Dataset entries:
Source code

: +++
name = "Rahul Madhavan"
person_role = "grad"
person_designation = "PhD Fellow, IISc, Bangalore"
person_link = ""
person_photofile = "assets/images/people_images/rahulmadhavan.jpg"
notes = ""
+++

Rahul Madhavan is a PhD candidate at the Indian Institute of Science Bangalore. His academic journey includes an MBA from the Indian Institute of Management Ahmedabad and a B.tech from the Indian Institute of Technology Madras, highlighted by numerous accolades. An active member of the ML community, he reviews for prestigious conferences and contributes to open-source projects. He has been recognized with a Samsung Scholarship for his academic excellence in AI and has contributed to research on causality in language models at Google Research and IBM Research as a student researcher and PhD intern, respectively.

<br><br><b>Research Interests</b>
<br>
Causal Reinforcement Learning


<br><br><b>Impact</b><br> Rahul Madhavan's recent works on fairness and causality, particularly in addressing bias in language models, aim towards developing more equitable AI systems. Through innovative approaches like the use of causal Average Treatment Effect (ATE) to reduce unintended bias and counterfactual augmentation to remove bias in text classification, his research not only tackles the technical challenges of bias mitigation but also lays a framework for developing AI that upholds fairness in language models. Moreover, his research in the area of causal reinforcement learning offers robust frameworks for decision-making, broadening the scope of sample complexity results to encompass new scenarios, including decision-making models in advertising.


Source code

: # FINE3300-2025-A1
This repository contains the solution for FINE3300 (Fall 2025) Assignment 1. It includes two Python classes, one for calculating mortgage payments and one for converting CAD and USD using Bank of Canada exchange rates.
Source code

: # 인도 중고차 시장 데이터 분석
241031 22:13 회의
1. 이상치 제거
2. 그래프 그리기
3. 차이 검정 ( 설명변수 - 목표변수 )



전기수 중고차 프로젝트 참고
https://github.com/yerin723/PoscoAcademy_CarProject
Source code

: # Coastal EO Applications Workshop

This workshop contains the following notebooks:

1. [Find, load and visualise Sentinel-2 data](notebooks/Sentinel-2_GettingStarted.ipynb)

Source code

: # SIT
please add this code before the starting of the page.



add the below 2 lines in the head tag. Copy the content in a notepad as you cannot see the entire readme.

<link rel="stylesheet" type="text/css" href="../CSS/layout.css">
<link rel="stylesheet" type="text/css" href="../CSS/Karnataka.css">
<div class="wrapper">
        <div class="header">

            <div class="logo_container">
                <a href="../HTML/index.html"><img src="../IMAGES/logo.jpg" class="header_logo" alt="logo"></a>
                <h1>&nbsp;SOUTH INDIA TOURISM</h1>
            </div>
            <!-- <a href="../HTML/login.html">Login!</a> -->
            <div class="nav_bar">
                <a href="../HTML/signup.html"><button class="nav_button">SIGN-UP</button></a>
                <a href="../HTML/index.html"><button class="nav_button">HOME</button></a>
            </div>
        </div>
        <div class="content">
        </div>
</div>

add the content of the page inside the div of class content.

▶ _YOUR GOAL_:
Copy out the lines of the data where the string "index" occurs.

▶ _TASK OUTPUT_:
                <a href="../HTML/index.html"><img src="../IMAGES/logo.jpg" class="header_logo" alt="logo"></a>
                <a href="../HTML/index.html"><button class="nav_button">HOME</button></a>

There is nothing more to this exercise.